*Task item*:
Each record should be written out exactly as given.

*Records for the exercise*:
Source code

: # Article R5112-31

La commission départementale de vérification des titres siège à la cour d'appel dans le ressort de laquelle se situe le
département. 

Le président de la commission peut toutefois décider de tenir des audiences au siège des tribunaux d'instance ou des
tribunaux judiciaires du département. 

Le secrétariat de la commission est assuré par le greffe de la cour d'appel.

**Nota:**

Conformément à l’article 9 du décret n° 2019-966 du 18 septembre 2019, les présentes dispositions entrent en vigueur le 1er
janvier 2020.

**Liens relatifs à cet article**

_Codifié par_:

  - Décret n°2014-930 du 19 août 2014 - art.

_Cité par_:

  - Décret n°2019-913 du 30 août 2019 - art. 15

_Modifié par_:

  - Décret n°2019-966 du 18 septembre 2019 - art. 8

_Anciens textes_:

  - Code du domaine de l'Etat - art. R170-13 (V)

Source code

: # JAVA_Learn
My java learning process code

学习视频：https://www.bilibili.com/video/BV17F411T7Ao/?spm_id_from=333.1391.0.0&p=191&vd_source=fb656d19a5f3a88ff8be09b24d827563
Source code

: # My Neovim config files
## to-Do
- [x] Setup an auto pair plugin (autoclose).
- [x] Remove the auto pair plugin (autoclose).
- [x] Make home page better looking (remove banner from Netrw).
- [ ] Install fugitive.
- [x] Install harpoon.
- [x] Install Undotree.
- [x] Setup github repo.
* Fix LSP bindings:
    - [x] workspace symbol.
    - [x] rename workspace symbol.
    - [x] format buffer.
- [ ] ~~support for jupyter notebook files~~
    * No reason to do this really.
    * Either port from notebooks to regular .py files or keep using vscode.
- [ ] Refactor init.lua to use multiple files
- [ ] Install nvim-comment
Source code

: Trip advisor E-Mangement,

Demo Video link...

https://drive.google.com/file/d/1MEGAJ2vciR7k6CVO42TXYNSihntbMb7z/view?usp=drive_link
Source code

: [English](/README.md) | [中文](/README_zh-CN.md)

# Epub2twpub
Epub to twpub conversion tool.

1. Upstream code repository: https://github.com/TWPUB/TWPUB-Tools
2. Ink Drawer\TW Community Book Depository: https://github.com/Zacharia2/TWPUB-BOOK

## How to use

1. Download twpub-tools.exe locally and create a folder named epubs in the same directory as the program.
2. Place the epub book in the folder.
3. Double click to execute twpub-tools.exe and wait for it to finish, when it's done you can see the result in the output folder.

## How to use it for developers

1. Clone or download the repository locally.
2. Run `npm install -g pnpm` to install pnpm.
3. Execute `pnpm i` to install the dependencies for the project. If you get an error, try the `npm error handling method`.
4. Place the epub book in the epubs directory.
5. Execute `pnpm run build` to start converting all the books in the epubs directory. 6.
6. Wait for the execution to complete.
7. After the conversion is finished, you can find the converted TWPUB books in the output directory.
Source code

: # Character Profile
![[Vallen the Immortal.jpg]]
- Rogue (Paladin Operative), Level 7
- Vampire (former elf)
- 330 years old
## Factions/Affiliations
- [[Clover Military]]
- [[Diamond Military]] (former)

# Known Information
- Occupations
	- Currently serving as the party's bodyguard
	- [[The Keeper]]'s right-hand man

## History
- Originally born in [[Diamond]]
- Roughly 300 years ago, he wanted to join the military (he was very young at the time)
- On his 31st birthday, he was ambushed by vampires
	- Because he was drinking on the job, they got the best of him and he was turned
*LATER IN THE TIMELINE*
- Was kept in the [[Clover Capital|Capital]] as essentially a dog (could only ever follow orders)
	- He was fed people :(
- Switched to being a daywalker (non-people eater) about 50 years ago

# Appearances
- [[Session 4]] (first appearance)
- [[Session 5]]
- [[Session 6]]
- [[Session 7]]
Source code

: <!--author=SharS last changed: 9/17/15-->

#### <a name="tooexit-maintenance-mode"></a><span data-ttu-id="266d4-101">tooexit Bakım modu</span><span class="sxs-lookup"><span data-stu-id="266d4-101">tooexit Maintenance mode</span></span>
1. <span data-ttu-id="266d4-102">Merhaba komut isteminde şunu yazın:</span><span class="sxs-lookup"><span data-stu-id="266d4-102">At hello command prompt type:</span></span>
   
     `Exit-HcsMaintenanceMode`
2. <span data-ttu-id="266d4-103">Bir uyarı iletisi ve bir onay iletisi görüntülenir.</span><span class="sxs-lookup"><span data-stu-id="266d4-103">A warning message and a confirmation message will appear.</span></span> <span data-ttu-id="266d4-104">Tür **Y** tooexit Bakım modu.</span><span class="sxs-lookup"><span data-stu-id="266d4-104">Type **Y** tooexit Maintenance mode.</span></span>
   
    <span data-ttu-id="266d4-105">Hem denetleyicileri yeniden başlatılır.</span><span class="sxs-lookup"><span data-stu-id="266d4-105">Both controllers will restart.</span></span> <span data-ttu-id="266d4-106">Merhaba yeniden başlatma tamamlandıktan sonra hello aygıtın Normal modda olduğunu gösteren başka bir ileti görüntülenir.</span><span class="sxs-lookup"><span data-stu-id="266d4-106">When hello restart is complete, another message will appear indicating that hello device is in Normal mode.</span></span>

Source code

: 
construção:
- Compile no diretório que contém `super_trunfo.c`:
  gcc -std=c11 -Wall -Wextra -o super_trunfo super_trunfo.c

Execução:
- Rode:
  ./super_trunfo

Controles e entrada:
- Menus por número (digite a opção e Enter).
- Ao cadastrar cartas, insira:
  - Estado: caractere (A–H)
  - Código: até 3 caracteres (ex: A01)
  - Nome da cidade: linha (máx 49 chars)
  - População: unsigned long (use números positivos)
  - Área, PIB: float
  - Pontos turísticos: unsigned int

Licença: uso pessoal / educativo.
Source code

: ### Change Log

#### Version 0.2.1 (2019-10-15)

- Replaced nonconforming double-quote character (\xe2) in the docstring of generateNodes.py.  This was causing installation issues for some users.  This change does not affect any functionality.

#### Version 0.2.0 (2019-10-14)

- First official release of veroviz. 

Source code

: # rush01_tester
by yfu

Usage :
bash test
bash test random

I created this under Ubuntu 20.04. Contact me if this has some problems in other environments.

*Response to the exercise*:
Source code

: # Article R5112-31

La commission départementale de vérification des titres siège à la cour d'appel dans le ressort de laquelle se situe le
département. 

Le président de la commission peut toutefois décider de tenir des audiences au siège des tribunaux d'instance ou des
tribunaux judiciaires du département. 

Le secrétariat de la commission est assuré par le greffe de la cour d'appel.

**Nota:**

Conformément à l’article 9 du décret n° 2019-966 du 18 septembre 2019, les présentes dispositions entrent en vigueur le 1er
janvier 2020.

**Liens relatifs à cet article**

_Codifié par_:

  - Décret n°2014-930 du 19 août 2014 - art.

_Cité par_:

  - Décret n°2019-913 du 30 août 2019 - art. 15

_Modifié par_:

  - Décret n°2019-966 du 18 septembre 2019 - art. 8

_Anciens textes_:

  - Code du domaine de l'Etat - art. R170-13 (V)

Source code

: # JAVA_Learn
My java learning process code

学习视频：https://www.bilibili.com/video/BV17F411T7Ao/?spm_id_from=333.1391.0.0&p=191&vd_source=fb656d19a5f3a88ff8be09b24d827563
Source code

: # My Neovim config files
## to-Do
- [x] Setup an auto pair plugin (autoclose).
- [x] Remove the auto pair plugin (autoclose).
- [x] Make home page better looking (remove banner from Netrw).
- [ ] Install fugitive.
- [x] Install harpoon.
- [x] Install Undotree.
- [x] Setup github repo.
* Fix LSP bindings:
    - [x] workspace symbol.
    - [x] rename workspace symbol.
    - [x] format buffer.
- [ ] ~~support for jupyter notebook files~~
    * No reason to do this really.
    * Either port from notebooks to regular .py files or keep using vscode.
- [ ] Refactor init.lua to use multiple files
- [ ] Install nvim-comment
Source code

: Trip advisor E-Mangement,

Demo Video link...

https://drive.google.com/file/d/1MEGAJ2vciR7k6CVO42TXYNSihntbMb7z/view?usp=drive_link
Source code

: [English](/README.md) | [中文](/README_zh-CN.md)

# Epub2twpub
Epub to twpub conversion tool.

1. Upstream code repository: https://github.com/TWPUB/TWPUB-Tools
2. Ink Drawer\TW Community Book Depository: https://github.com/Zacharia2/TWPUB-BOOK

## How to use

1. Download twpub-tools.exe locally and create a folder named epubs in the same directory as the program.
2. Place the epub book in the folder.
3. Double click to execute twpub-tools.exe and wait for it to finish, when it's done you can see the result in the output folder.

## How to use it for developers

1. Clone or download the repository locally.
2. Run `npm install -g pnpm` to install pnpm.
3. Execute `pnpm i` to install the dependencies for the project. If you get an error, try the `npm error handling method`.
4. Place the epub book in the epubs directory.
5. Execute `pnpm run build` to start converting all the books in the epubs directory. 6.
6. Wait for the execution to complete.
7. After the conversion is finished, you can find the converted TWPUB books in the output directory.
Source code

: # Character Profile
![[Vallen the Immortal.jpg]]
- Rogue (Paladin Operative), Level 7
- Vampire (former elf)
- 330 years old
## Factions/Affiliations
- [[Clover Military]]
- [[Diamond Military]] (former)

# Known Information
- Occupations
	- Currently serving as the party's bodyguard
	- [[The Keeper]]'s right-hand man

## History
- Originally born in [[Diamond]]
- Roughly 300 years ago, he wanted to join the military (he was very young at the time)
- On his 31st birthday, he was ambushed by vampires
	- Because he was drinking on the job, they got the best of him and he was turned
*LATER IN THE TIMELINE*
- Was kept in the [[Clover Capital|Capital]] as essentially a dog (could only ever follow orders)
	- He was fed people :(
- Switched to being a daywalker (non-people eater) about 50 years ago

# Appearances
- [[Session 4]] (first appearance)
- [[Session 5]]
- [[Session 6]]
- [[Session 7]]
Source code

: <!--author=SharS last changed: 9/17/15-->

#### <a name="tooexit-maintenance-mode"></a><span data-ttu-id="266d4-101">tooexit Bakım modu</span><span class="sxs-lookup"><span data-stu-id="266d4-101">tooexit Maintenance mode</span></span>
1. <span data-ttu-id="266d4-102">Merhaba komut isteminde şunu yazın:</span><span class="sxs-lookup"><span data-stu-id="266d4-102">At hello command prompt type:</span></span>
   
     `Exit-HcsMaintenanceMode`
2. <span data-ttu-id="266d4-103">Bir uyarı iletisi ve bir onay iletisi görüntülenir.</span><span class="sxs-lookup"><span data-stu-id="266d4-103">A warning message and a confirmation message will appear.</span></span> <span data-ttu-id="266d4-104">Tür **Y** tooexit Bakım modu.</span><span class="sxs-lookup"><span data-stu-id="266d4-104">Type **Y** tooexit Maintenance mode.</span></span>
   
    <span data-ttu-id="266d4-105">Hem denetleyicileri yeniden başlatılır.</span><span class="sxs-lookup"><span data-stu-id="266d4-105">Both controllers will restart.</span></span> <span data-ttu-id="266d4-106">Merhaba yeniden başlatma tamamlandıktan sonra hello aygıtın Normal modda olduğunu gösteren başka bir ileti görüntülenir.</span><span class="sxs-lookup"><span data-stu-id="266d4-106">When hello restart is complete, another message will appear indicating that hello device is in Normal mode.</span></span>

Source code

: 
construção:
- Compile no diretório que contém `super_trunfo.c`:
  gcc -std=c11 -Wall -Wextra -o super_trunfo super_trunfo.c

Execução:
- Rode:
  ./super_trunfo

Controles e entrada:
- Menus por número (digite a opção e Enter).
- Ao cadastrar cartas, insira:
  - Estado: caractere (A–H)
  - Código: até 3 caracteres (ex: A01)
  - Nome da cidade: linha (máx 49 chars)
  - População: unsigned long (use números positivos)
  - Área, PIB: float
  - Pontos turísticos: unsigned int

Licença: uso pessoal / educativo.
Source code

: ### Change Log

#### Version 0.2.1 (2019-10-15)

- Replaced nonconforming double-quote character (\xe2) in the docstring of generateNodes.py.  This was causing installation issues for some users.  This change does not affect any functionality.

#### Version 0.2.0 (2019-10-14)

- First official release of veroviz. 

Source code

: # rush01_tester
by yfu

Usage :
bash test
bash test random

I created this under Ubuntu 20.04. Contact me if this has some problems in other environments.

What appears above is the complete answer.